> _PROMPT_
Filter the entries beneath this task, copying only the lines that hold the word "Motor".

(Recorded data)
--- START ---
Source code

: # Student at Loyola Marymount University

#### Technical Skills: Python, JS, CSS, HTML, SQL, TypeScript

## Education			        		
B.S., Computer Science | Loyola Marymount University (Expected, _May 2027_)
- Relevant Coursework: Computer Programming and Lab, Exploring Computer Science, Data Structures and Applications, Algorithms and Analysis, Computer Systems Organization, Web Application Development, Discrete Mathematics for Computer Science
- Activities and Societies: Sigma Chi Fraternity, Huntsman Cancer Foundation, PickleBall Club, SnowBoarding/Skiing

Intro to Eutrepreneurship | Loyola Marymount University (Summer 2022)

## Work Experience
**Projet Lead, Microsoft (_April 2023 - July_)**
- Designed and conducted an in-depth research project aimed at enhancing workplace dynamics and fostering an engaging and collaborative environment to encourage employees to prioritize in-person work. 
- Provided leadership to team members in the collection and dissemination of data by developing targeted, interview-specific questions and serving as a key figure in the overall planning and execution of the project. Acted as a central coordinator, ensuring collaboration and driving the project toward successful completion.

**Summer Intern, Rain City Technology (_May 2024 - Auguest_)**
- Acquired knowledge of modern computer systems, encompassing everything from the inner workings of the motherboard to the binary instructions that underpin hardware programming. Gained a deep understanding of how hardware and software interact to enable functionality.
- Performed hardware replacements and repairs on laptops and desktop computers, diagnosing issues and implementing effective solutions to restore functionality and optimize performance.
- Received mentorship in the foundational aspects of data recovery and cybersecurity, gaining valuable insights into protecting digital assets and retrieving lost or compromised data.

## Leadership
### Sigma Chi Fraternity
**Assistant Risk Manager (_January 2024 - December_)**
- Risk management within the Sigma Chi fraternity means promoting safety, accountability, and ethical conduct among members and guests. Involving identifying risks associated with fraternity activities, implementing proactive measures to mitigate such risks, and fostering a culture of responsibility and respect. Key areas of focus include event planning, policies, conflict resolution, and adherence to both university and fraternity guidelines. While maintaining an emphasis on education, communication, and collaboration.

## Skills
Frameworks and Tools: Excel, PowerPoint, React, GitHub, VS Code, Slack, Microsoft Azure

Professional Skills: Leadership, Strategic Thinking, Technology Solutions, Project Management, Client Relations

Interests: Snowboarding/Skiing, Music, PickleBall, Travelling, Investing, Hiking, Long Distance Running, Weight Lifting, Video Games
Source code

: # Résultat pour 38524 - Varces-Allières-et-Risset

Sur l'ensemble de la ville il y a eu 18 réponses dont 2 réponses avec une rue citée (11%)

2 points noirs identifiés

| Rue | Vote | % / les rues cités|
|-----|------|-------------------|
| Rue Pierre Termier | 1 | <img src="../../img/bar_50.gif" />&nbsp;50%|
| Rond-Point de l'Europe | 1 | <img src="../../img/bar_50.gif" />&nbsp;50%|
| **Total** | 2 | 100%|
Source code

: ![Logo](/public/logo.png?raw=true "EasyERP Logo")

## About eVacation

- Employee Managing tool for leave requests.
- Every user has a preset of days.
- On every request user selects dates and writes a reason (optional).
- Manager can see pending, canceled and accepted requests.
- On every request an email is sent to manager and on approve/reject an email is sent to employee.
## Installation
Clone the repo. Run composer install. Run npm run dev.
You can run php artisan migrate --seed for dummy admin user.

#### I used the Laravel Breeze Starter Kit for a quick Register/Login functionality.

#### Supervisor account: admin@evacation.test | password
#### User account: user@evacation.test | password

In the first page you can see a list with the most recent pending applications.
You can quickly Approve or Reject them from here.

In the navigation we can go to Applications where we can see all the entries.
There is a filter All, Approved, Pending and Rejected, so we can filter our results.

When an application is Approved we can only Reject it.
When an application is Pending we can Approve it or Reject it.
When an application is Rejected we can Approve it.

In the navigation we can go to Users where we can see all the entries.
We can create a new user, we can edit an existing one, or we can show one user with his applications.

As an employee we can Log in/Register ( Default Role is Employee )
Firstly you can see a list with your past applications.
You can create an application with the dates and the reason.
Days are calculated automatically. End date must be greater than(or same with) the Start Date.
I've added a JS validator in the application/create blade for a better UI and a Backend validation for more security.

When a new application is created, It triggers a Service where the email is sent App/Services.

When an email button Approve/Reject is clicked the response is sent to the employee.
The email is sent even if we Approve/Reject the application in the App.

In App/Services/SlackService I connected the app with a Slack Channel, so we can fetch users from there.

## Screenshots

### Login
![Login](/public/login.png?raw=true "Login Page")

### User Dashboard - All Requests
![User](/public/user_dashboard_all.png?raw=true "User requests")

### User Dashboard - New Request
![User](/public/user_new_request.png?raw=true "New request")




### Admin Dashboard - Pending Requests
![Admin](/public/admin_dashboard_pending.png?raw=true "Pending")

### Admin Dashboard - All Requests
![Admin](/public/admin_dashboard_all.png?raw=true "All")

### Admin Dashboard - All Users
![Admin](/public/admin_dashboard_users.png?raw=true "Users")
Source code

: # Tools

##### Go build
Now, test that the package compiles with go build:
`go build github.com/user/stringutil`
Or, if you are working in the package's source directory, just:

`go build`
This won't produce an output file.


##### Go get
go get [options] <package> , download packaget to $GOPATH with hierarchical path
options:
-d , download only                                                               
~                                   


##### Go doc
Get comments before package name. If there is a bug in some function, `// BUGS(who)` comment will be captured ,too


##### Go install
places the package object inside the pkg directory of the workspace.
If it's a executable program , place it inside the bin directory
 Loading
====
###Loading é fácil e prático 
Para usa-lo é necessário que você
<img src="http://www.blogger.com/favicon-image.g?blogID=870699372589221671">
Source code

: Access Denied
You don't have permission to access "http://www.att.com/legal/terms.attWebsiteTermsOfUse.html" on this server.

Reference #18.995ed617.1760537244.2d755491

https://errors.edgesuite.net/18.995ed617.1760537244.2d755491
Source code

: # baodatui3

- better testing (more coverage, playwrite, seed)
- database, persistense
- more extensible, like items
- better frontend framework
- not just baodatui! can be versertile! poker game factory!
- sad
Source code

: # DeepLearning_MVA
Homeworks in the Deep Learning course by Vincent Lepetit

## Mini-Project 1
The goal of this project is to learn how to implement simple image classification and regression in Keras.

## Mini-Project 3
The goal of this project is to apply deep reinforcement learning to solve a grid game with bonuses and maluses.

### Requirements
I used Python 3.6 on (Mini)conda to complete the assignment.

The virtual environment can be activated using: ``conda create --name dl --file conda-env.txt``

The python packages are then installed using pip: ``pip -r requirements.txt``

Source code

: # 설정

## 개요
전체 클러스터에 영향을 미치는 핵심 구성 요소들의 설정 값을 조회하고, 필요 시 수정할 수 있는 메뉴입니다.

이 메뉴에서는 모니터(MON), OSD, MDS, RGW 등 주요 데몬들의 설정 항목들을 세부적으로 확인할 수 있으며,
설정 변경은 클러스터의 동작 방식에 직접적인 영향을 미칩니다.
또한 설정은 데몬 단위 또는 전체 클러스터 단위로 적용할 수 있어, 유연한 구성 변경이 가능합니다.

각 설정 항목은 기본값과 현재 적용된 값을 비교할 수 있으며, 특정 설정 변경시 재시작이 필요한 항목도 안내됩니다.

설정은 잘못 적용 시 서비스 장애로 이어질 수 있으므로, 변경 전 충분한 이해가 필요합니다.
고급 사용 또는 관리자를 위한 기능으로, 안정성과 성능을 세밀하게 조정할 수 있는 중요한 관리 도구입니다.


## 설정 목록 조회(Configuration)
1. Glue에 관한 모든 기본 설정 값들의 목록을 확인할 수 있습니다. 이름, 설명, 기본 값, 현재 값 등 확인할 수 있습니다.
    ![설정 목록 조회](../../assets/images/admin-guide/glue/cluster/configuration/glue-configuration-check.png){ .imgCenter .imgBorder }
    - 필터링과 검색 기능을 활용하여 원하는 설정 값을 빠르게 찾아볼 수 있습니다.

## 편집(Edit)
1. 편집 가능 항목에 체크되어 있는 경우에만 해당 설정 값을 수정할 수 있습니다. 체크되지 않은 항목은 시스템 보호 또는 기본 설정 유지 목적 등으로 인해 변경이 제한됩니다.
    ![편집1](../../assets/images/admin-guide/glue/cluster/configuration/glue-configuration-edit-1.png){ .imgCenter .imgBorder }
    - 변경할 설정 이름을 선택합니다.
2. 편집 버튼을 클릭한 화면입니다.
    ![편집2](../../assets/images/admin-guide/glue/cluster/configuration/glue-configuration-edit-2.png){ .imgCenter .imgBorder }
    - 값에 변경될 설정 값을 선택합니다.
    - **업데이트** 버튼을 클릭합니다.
--- END ---
--- START ---
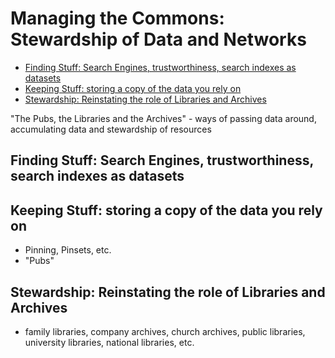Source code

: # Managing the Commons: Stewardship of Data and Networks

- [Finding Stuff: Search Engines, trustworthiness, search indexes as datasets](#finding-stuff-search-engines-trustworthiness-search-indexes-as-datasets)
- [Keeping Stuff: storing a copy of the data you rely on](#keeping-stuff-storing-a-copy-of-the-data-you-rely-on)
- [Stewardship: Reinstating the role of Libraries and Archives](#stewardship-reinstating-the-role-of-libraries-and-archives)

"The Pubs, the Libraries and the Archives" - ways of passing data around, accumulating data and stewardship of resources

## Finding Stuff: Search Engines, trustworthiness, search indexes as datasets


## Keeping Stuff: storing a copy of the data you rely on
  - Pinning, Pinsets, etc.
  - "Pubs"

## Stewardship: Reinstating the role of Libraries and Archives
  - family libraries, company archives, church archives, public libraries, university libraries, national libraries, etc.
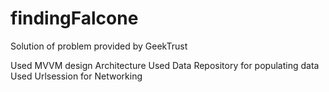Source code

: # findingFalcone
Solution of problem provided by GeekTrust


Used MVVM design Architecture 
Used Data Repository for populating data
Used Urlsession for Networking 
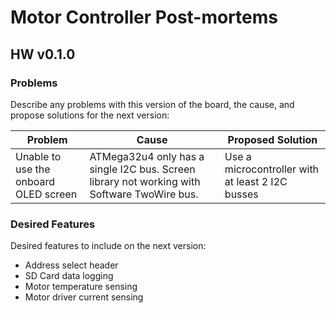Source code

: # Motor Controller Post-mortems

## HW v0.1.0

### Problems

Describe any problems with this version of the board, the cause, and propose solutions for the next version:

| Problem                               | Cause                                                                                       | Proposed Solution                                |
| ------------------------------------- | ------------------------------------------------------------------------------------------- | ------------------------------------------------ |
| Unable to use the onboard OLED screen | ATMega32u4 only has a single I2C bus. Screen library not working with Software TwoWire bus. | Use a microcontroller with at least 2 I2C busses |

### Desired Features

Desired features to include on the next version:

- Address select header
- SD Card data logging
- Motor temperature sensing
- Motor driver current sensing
--- END ---
--- START ---
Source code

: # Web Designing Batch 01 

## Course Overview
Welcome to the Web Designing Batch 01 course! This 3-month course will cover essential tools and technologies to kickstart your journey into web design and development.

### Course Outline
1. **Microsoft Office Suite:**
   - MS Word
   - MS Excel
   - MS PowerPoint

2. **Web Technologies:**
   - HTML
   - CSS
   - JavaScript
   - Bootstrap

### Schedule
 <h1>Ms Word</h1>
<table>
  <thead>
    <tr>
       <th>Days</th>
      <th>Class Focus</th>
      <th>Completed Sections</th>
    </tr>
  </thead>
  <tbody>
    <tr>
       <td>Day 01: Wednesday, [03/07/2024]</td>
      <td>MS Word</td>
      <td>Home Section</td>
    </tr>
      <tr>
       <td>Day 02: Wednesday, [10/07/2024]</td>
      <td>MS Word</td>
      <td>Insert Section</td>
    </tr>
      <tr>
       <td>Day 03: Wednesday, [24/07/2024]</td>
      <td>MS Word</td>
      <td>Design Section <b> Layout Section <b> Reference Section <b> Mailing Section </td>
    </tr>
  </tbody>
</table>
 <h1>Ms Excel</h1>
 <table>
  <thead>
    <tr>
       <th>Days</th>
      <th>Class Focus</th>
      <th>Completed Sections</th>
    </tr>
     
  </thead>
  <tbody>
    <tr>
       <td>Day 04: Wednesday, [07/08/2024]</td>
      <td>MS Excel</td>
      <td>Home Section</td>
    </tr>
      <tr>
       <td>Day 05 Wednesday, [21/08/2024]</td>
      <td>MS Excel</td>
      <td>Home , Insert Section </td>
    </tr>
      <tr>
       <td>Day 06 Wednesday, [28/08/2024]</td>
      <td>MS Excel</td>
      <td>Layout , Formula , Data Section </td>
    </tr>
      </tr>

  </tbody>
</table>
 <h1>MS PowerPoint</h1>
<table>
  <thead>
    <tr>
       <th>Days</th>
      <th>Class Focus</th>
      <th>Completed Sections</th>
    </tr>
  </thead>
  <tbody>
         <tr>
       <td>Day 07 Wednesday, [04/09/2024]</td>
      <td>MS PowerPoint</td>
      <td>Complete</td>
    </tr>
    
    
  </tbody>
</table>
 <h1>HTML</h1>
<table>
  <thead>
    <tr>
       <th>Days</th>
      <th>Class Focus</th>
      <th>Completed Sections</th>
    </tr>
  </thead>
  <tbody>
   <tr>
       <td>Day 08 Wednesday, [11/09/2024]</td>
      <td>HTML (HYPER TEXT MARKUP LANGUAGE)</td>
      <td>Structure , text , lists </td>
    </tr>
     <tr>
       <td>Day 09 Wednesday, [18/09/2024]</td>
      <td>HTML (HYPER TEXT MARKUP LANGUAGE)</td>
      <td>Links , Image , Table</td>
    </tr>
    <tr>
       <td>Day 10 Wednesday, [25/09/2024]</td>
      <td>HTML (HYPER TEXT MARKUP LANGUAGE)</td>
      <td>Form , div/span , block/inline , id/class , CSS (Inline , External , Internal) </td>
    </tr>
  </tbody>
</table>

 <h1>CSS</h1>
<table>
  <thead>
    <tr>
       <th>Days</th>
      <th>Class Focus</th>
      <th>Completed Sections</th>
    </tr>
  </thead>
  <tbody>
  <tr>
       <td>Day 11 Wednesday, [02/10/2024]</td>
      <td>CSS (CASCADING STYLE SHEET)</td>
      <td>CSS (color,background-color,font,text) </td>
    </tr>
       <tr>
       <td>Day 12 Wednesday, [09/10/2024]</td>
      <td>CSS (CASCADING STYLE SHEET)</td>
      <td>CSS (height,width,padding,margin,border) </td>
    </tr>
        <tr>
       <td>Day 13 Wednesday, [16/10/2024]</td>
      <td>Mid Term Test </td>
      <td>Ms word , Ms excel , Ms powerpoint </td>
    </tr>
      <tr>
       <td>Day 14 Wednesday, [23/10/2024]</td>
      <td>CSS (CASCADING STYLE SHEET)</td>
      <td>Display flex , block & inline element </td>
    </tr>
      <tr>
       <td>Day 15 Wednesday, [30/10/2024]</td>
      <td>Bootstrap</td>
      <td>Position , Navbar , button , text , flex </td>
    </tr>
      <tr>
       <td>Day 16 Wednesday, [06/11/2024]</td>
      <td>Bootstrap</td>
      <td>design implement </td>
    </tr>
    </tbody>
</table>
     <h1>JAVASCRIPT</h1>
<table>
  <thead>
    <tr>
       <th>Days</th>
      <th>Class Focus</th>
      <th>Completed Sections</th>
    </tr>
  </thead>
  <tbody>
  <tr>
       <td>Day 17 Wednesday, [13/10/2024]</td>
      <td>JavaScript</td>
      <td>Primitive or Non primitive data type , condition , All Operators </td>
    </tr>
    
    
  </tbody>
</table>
--- END ---
> _RESULT FOR THIS EXERCISE_
: # Motor Controller Post-mortems
- Motor temperature sensing
- Motor driver current sensing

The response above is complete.